Scientific Abstract: 
Clinical immunosuppression protocols use calcineurin inhibitors, such as cyclosporine A (CsA) or tacrolimus (FK506), or mammalian target of rapamycin (mTOR) inhibitors, such as sirolimus (rapamycin). These compounds alter immunophilin ligand signaling pathways, which are known to interact downstream with mediators for human neural stem cell (hNSC) differentiation and proliferation, suggesting that immunosuppressants may directly alter hNSC properties. We investigated whether immunosuppressants can exert direct effects on the differentiation, proliferation, survival, and migration of human central nervous system-derived stem cells propagated as neurospheres (hCNS-SCns) in vitro and in an in vivo model of spinal cord injury.

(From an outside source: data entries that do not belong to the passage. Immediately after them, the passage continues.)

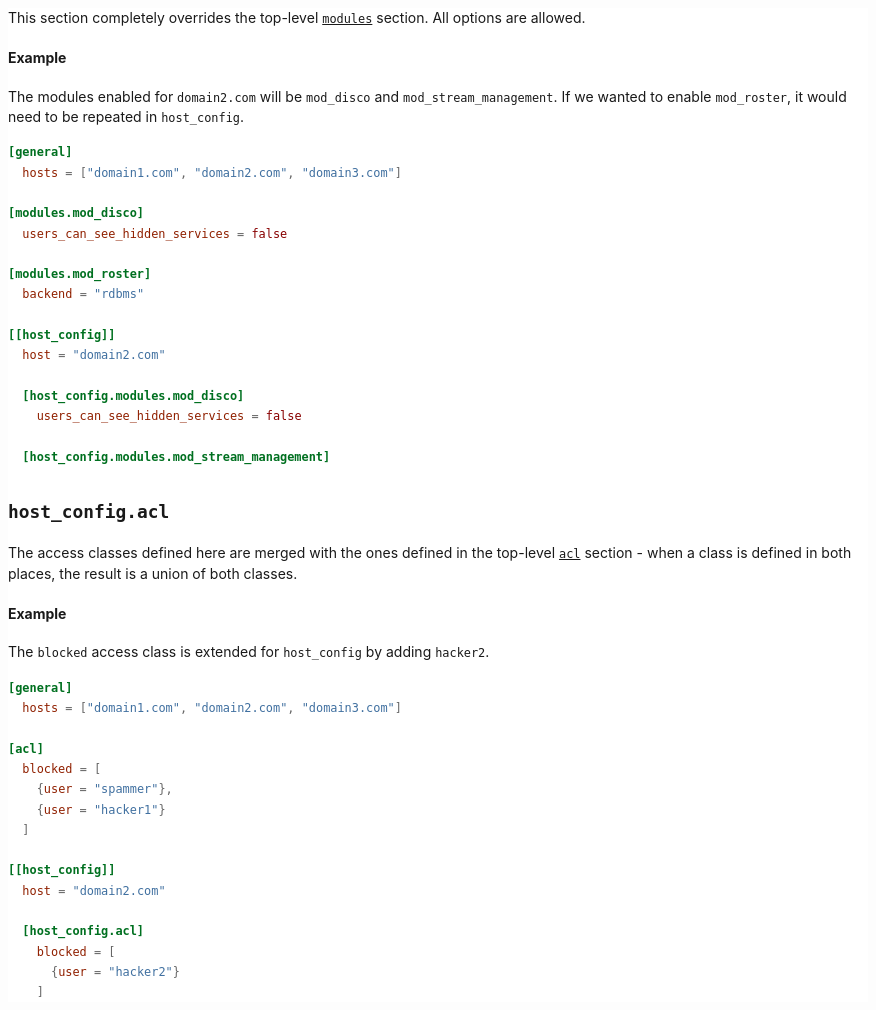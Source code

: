This section completely overrides the top-level [`modules`](../Modules) section. All options are allowed.

#### Example

The modules enabled for `domain2.com` will be `mod_disco` and `mod_stream_management`.
If we wanted to enable `mod_roster`, it would need to be repeated in `host_config`.

```toml
[general]
  hosts = ["domain1.com", "domain2.com", "domain3.com"]

[modules.mod_disco]
  users_can_see_hidden_services = false

[modules.mod_roster]
  backend = "rdbms"

[[host_config]]
  host = "domain2.com"

  [host_config.modules.mod_disco]
    users_can_see_hidden_services = false

  [host_config.modules.mod_stream_management]
```

## `host_config.acl`

The access classes defined here are merged with the ones defined in the top-level [`acl`](acl.md) section - when a class is defined in both places, the result is a union of both classes.

#### Example

The `blocked` access class is extended for `host_config` by adding `hacker2`.

```toml
[general]
  hosts = ["domain1.com", "domain2.com", "domain3.com"]

[acl]
  blocked = [
    {user = "spammer"},
    {user = "hacker1"}
  ]

[[host_config]]
  host = "domain2.com"

  [host_config.acl]
    blocked = [
      {user = "hacker2"}
    ]
```
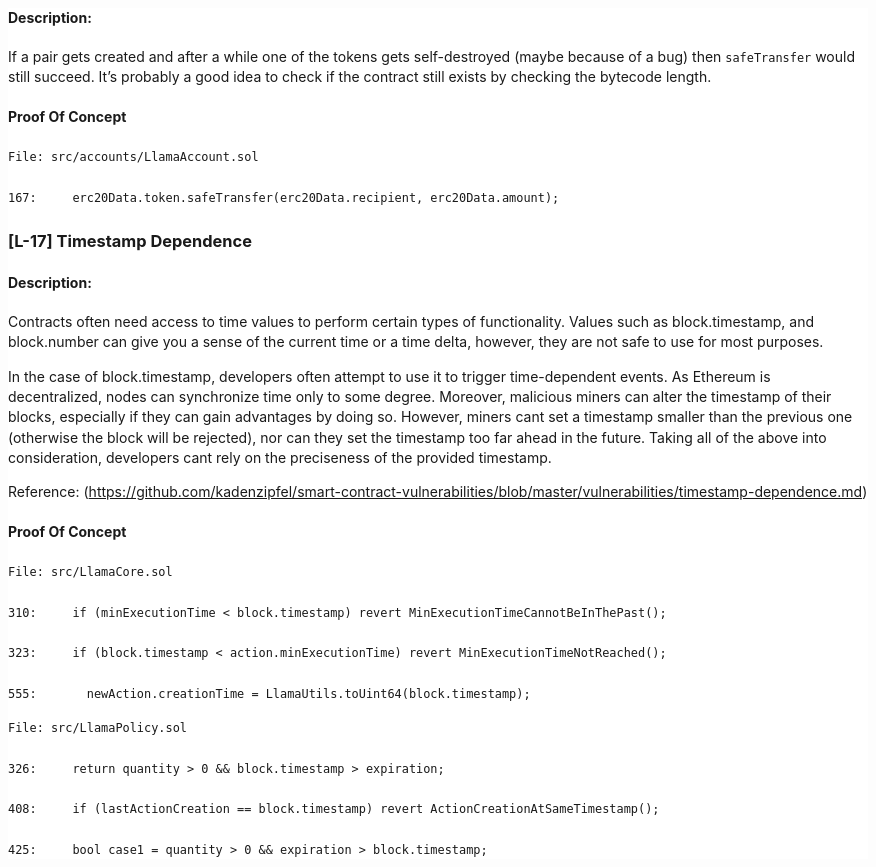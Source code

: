 #### Description:

If a pair gets created and after a while one of the tokens gets self-destroyed (maybe because of a bug) then `safeTransfer` would still succeed. It’s probably a good idea to check if the contract still exists by checking the bytecode length.

#### **Proof Of Concept**

```solidity
File: src/accounts/LlamaAccount.sol

167:     erc20Data.token.safeTransfer(erc20Data.recipient, erc20Data.amount);

```

### [L-17] Timestamp Dependence

#### Description:

Contracts often need access to time values to perform certain types of functionality. Values such as block.timestamp, and block.number can give you a sense of the current time or a time delta, however, they are not safe to use for most purposes.

In the case of block.timestamp, developers often attempt to use it to trigger time-dependent events. As Ethereum is decentralized, nodes can synchronize time only to some degree. Moreover, malicious miners can alter the timestamp of their blocks, especially if they can gain advantages by doing so. However, miners cant set a timestamp smaller than the previous one (otherwise the block will be rejected), nor can they set the timestamp too far ahead in the future. Taking all of the above into consideration, developers cant rely on the preciseness of the provided timestamp.

Reference: (https://github.com/kadenzipfel/smart-contract-vulnerabilities/blob/master/vulnerabilities/timestamp-dependence.md)

#### **Proof Of Concept**

```solidity
File: src/LlamaCore.sol

310:     if (minExecutionTime < block.timestamp) revert MinExecutionTimeCannotBeInThePast();

323:     if (block.timestamp < action.minExecutionTime) revert MinExecutionTimeNotReached();

555:       newAction.creationTime = LlamaUtils.toUint64(block.timestamp);

```

```solidity
File: src/LlamaPolicy.sol

326:     return quantity > 0 && block.timestamp > expiration;

408:     if (lastActionCreation == block.timestamp) revert ActionCreationAtSameTimestamp();

425:     bool case1 = quantity > 0 && expiration > block.timestamp;

```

We identified unique, immunosuppressant-dependent effects on hCNS-SCns differentiation and proliferation in vitro. All immunosuppressants tested increased neuronal differentiation, and CsA and rapamycin inhibited proliferation in vitro. No immunosuppressant-mediated effects on hCNS-SCns survival or migration in vitro were detected. These data suggested that immunosuppressant administration could alter hCNS-SCns properties in vivo. We tested this hypothesis by administering immunosuppressants to constitutively immunodeficient spinal cord injured mice and assessed survival, proliferation, differentiation, and migration of hCNS-SCns after 14 weeks. In parallel, we administered immunosuppressants to immunocompetent spinal cord injury (SCI) mice and also evaluated hCNS-SCns engraftment and fate. We identified no effect of immunosuppressants on the overall hCNS-SCns fate profile in either xenotransplantation model. Despite a lower level of human cell engraftment in immunocompetent SCI mice, functional locomotor recovery was observed in animals receiving hCNS-SCns transplantation with no evidence of allodynia. These data suggest that local cues in the microenvironment could exert a stronger influence on hCNS-SCns than circulating levels of immunosuppressants; however, differences between human and rodent metabolism/pharmokinetics and xenograft versus allograft paradigms could be determining factors.